Einst sind Buckcherry mit dem Ziel angetreten, den harten Rock von Bands wie Guns N’ Roses oder Aerosmith ins neue Jahrtausend zu tragen. Stehvermögen haben Sänger Josh Todd und Gitarrist Keith Nelson bewiesen, mit Rock’n’Roll legen die Amerikaner bereits ihr siebtes Studioalbum vor. Allerdings sind Energie und Rotz, die Buckcherry früher ausgezeichnet haben, inzwischen auf der Strecke geblieben. Während Stücke wie ›Bring It On Back‹ oder ›Sex Appeal‹ nicht weh tun und der mit Bläsern aufgepeppte Rocker ›Tight Pants‹ lediglich unter einfallslosen Textzeilen leidet, unterbieten Buckcherry mit Langweilern der Marke ›Wood‹ oder ›Rain’s Falling‹ jegliches Unterhaltungsniveau.
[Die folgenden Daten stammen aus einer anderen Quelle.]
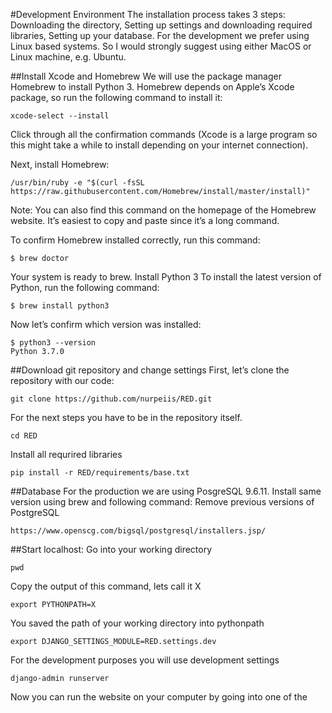 #Development Environment
The installation process takes 3 steps: Downloading the directory, Setting up settings and downloading required libraries, Setting up your database. For the development we prefer using Linux based systems. So I would strongly suggest using either MacOS or Linux machine, e.g. Ubuntu.

##Install Xcode and Homebrew
We will use the package manager Homebrew to install Python 3. Homebrew depends on Apple’s Xcode package, so run the following command to install it:
```
xcode-select --install
```
Click through all the confirmation commands (Xcode is a large program so this might take a while to install depending on your internet connection).

Next, install Homebrew:
```
/usr/bin/ruby -e "$(curl -fsSL https://raw.githubusercontent.com/Homebrew/install/master/install)"
```
Note: You can also find this command on the homepage of the Homebrew website. It’s easiest to copy and paste since it’s a long command.

To confirm Homebrew installed correctly, run this command:
```
$ brew doctor
```
Your system is ready to brew.
Install Python 3
To install the latest version of Python, run the following command:
```
$ brew install python3
```
Now let’s confirm which version was installed:
```
$ python3 --version
Python 3.7.0
```

##Download git repository and change settings
First, let’s clone the repository with our code:
```
git clone https://github.com/nurpeiis/RED.git
```
For the next steps you have to be in the repository itself.
```
cd RED
```
Install all requrired libraries
```
pip install -r RED/requirements/base.txt
```
##Database
For the production we are using PosgreSQL 9.6.11. Install same version using brew and following command:
Remove previous versions of PostgreSQL
```
https://www.openscg.com/bigsql/postgresql/installers.jsp/
```


##Start localhost:
Go into your working directory
```
pwd
```
Copy the output of this command, lets call it X
```
export PYTHONPATH=X
```
You saved the path of your working directory into pythonpath
```
export DJANGO_SETTINGS_MODULE=RED.settings.dev
```
For the development purposes you will use development settings
```
django-admin runserver
```
Now you can run the website on your computer by going into one of the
Da hilft es auch wenig, dass mit der im Country-Genre wildernden Ballade ›The Feeling Never Dies‹ und dem flotten ›The Madness‹ zwei Kracher gelungen sind. Unterm Strich ist Rock’n’Roll zu kraft- und ideenlos ausgefallen, um begeistern zu können. Eine ziemliche Enttäuschung.